We must admit though that over the past several years EU-Belarus relations have gone through difficult stages. Since December 2010, and after a post-election crackdown and the imprisonment of opposition leaders, the EU has applied restrictions and conducted the policy of critical engagement with the country. As a result, the cooperation with Belarus — except for programmes related to civil society — was put on hold.
Since 2014, EU-Belarus relations have been on an improving path. As of the 1st of March 2016, the EU has lifted most of the sanctions and in April 201, the Bloc established the EU-Belarus Coordination Group as a new and more comprehensive format for bilateral dialogue.
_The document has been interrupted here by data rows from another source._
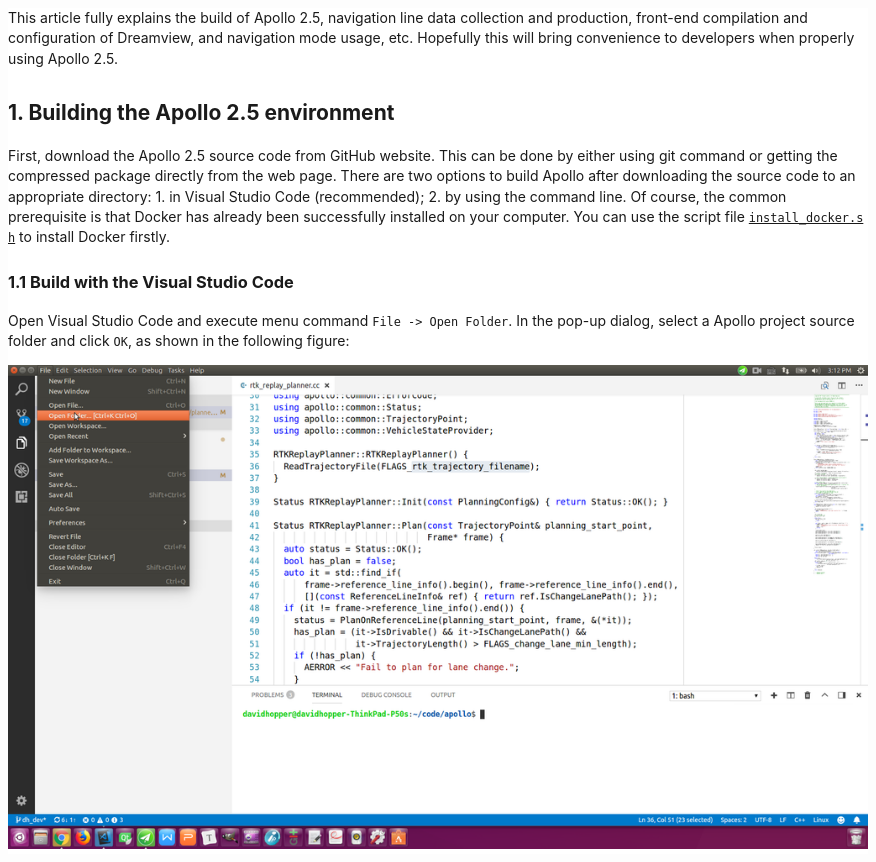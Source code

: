 This article fully explains the build of Apollo 2.5, navigation line data collection and production, front-end compilation and configuration of Dreamview, and navigation mode usage, etc. Hopefully this will bring convenience to developers when properly using Apollo 2.5.

## 1. Building the Apollo 2.5 environment

First, download the Apollo 2.5 source code from GitHub website. This can be done by either using git command or getting the compressed package directly from the web page. There are two options to build Apollo after downloading the source code to an appropriate directory: 1. in Visual Studio Code (recommended); 2. by using the command line. Of course, the common prerequisite is that Docker has already been successfully installed on your computer. You can use the script file [`install_docker.sh`](https://github.com/ApolloAuto/apollo/blob/master/docker/scripts/install_docker.sh) to  install Docker firstly.

### 1.1 Build with the Visual Studio Code

Open Visual Studio Code and execute menu command `File -> Open Folder`. In the pop-up dialog, select a  Apollo project source folder and click `OK`, as shown in the following figure:

![img](images/navigation_mode/open_directory_en.png)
In parallel, the EU is enhancing cooperation with Belarus through bilateral sectoral dialogues on economic and financial issues, customs, energy, and environment and on trade. The latter dialogue was launched in October 2016, in Minsk and is aimed at enhancing bilateral cooperation on trade and trade-related matters – in particular Belarus’ accession to the WTO, which has been pending since 1993 – improving the exchange of information on bilateral trade between the EU and Belarus, as well as analysing and assisting in resolving specific trade matters.
The EU is encouraging Belarus to accede to the WTO as soon as possible as it would contribute to the modernisation of the country’s economy, would improve public governance and diversify its exports. Also, accession to the WTO would enhance the investment climate, as well as the transparency and predictability of the legal framework. As a result it could spur economic growth and jobs in the country.
To this end European Commission services and the EU Member States are working on supporting Belarus in its accession to the WTO. Belarus benefits from the majority of the EaP regional programmes and the EU has stepped up its financial support for 2016 to €29 million under the European Neighbourhood Instrument. The dedicated programmes will start in 2017 and will focus on regional and private sector development (SPRING programme); as well as on migration and asylum management and technical cooperation. They will support both structural reforms and the development of SMEs.
It should be underlined that the EU would like to support Belarus in its reform processes while continuing the policy of the so called critical engagement and the step-by-step approach that is aimed at enhancing and deepening cooperation with government and Belarusian society. Only tangible steps taken by Belarus to respect universal fundamental freedoms, rule of law and human rights as well as its strong commitments to the reforms will remain key for shaping of the EU policy towards Belarus and achieving its full potential.
The views expressed in this opinion editorial are the author’s own and do not necessarily reflect Emerging Europe’s editorial policy.